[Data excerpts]
---+---
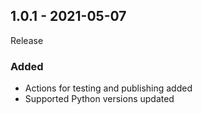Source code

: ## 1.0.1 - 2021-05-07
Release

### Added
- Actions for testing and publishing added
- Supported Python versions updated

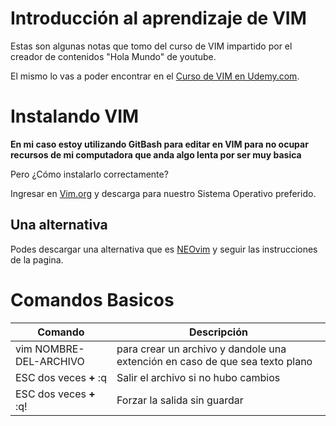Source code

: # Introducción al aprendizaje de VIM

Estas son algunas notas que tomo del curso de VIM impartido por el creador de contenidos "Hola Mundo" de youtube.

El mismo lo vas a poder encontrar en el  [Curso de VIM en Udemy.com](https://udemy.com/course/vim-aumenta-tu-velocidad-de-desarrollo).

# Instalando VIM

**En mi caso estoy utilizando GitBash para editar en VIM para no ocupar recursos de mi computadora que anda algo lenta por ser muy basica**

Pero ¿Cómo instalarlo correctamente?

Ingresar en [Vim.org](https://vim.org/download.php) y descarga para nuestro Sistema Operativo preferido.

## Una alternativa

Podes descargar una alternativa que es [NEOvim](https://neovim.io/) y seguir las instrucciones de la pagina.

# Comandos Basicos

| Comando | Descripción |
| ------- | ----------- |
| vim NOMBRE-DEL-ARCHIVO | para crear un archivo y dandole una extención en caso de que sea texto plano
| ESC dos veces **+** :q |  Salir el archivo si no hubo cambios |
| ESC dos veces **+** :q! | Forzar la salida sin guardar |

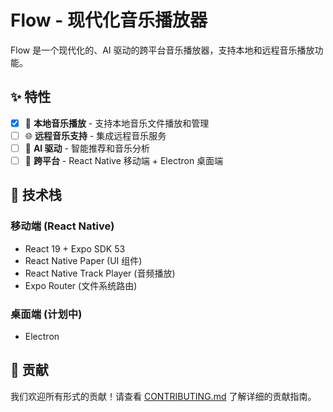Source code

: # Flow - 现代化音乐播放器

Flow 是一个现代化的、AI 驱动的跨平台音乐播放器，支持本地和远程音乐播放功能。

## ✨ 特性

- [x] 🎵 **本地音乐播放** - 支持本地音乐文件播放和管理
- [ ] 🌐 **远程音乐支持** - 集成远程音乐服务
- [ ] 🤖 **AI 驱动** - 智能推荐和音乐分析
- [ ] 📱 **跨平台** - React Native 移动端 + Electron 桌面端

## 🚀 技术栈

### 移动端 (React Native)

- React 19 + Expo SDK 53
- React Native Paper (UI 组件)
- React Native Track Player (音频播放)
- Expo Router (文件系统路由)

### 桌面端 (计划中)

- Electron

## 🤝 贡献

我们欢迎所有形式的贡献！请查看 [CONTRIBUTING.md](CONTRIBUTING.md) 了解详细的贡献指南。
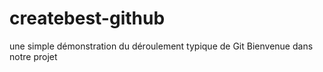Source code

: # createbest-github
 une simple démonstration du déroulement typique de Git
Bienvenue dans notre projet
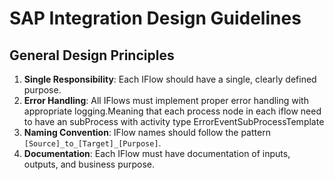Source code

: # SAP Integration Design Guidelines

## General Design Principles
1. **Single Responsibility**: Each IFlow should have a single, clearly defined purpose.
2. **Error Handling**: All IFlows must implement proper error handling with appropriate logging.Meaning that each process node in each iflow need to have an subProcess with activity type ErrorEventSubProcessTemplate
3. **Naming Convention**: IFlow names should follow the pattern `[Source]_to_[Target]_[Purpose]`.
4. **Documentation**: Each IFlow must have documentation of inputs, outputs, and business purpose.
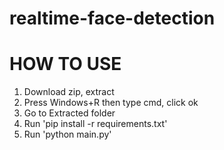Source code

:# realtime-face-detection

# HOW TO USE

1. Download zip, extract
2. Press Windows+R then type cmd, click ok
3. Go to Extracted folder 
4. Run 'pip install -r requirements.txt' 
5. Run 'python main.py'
---+---
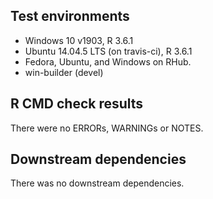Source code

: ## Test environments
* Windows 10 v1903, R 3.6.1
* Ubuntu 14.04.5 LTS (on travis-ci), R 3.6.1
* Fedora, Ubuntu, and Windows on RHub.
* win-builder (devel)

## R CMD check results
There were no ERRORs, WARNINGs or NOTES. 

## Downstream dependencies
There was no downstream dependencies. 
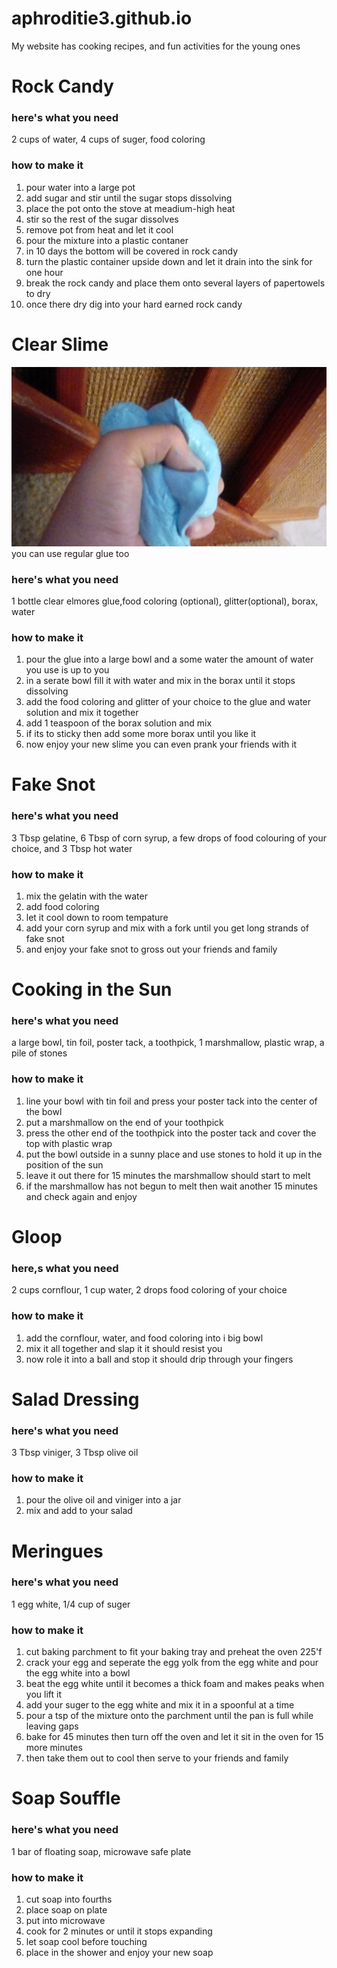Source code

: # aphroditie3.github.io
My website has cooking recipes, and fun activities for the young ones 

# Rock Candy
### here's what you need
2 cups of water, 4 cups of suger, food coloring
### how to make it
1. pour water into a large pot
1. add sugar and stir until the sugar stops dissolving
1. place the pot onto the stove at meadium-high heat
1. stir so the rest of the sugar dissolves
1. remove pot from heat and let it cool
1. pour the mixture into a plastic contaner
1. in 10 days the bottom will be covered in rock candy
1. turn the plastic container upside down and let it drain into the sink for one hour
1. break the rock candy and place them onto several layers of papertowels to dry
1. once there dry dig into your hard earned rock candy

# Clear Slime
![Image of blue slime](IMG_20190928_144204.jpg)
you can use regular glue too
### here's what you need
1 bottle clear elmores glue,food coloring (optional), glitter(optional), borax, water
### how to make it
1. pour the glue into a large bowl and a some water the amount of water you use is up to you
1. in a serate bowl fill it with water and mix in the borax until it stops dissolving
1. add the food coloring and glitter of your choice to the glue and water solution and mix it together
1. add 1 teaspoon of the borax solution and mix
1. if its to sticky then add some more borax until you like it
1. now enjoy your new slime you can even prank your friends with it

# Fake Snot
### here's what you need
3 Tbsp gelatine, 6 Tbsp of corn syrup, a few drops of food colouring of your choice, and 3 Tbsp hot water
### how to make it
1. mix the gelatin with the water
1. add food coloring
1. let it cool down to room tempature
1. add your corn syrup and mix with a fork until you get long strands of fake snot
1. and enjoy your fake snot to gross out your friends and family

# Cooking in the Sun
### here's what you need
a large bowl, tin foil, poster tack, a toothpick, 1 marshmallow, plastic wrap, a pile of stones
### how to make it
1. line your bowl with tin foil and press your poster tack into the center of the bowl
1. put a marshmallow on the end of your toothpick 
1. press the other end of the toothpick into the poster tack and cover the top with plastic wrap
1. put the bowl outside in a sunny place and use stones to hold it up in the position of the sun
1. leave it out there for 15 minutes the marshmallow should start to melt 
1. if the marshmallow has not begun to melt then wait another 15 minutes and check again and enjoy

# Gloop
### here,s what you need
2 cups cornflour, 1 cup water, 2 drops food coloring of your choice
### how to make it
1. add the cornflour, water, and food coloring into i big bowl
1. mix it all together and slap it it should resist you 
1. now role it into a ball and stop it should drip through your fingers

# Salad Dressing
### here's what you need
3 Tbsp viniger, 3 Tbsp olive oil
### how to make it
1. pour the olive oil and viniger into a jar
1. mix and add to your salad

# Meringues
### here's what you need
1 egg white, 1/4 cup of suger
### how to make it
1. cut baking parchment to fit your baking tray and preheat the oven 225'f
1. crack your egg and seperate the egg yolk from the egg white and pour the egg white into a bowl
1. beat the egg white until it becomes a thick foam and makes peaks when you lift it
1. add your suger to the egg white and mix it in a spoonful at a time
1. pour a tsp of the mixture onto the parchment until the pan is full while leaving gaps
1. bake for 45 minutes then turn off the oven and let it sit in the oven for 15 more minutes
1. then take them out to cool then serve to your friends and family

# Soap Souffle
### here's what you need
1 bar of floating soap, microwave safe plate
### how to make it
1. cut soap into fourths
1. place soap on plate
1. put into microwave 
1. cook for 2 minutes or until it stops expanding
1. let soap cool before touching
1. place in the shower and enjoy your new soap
---+---
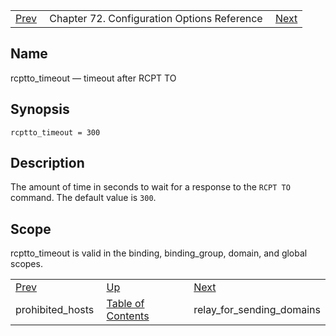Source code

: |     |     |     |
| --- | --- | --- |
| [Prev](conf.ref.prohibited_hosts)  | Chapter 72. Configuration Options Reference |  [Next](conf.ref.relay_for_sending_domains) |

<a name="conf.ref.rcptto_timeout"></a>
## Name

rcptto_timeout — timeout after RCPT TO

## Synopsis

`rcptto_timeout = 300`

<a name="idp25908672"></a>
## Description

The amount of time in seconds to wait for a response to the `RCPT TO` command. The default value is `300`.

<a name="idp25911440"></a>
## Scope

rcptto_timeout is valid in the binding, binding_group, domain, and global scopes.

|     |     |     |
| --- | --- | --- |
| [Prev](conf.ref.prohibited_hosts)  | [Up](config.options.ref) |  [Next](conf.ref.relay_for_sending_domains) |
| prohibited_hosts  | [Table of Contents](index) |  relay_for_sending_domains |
---+---
THE PROBLEM ::
When the line with "1. put into microwave" is reached in the data above, begin copying, and stop after the line with "1. place in"; copy each line exactly, both ends included.

COMPLETED EXERCISE ::
1. put into microwave 
1. cook for 2 minutes or until it stops expanding
1. let soap cool before touching
1. place in the shower and enjoy your new soap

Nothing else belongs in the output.